**What the task requires:** Whenever a line of the records below contains the word "clusters", copy that line.

╭──

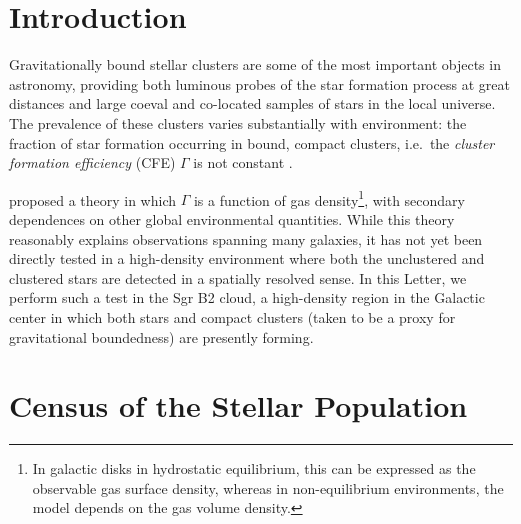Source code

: \documentclass[twocolumn]{aastex62}
\begin{document}
\section{Introduction}
Gravitationally bound stellar clusters are some of the most important objects
in astronomy, providing both luminous probes of the star formation process at
great distances \citep[e.g.,][among many
others]{Brodie2006a,Adamo2013a,Kruijssen2018b,Kruijssen2018a} and large coeval
and co-located samples of stars in the local universe.  The prevalence of these
clusters varies substantially with environment: the fraction of star formation
occurring in bound, compact clusters, i.e.~the \emph{cluster formation
efficiency} (CFE) $\Gamma$ is not constant
\citep{Adamo2015a,Johnson2016a,Messa2018a}.

\citet{Kruijssen2012a} proposed a theory in which $\Gamma$ is a function of gas
density\footnote{In galactic disks in hydrostatic equilibrium, this can be
expressed as the observable gas surface density, whereas in non-equilibrium
environments, the model depends on the gas volume density.}, with secondary
dependences on other global environmental quantities.  While this theory
reasonably explains observations spanning many galaxies, it has not yet been
directly tested in a
high-density environment where both the unclustered and clustered stars are
detected in a spatially resolved sense.  In this Letter, we perform such a test
in the Sgr B2 cloud, a high-density region in the Galactic center in which both
stars and compact clusters (taken to be a proxy for gravitational boundedness)
are presently forming.


\section{Census of the Stellar Population}
\end{document}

╰──

**Solution for this task:**
Gravitationally bound stellar clusters are some of the most important objects
clusters varies substantially with environment: the fraction of star formation
occurring in bound, compact clusters, i.e.~the \emph{cluster formation
stars and compact clusters (taken to be a proxy for gravitational boundedness)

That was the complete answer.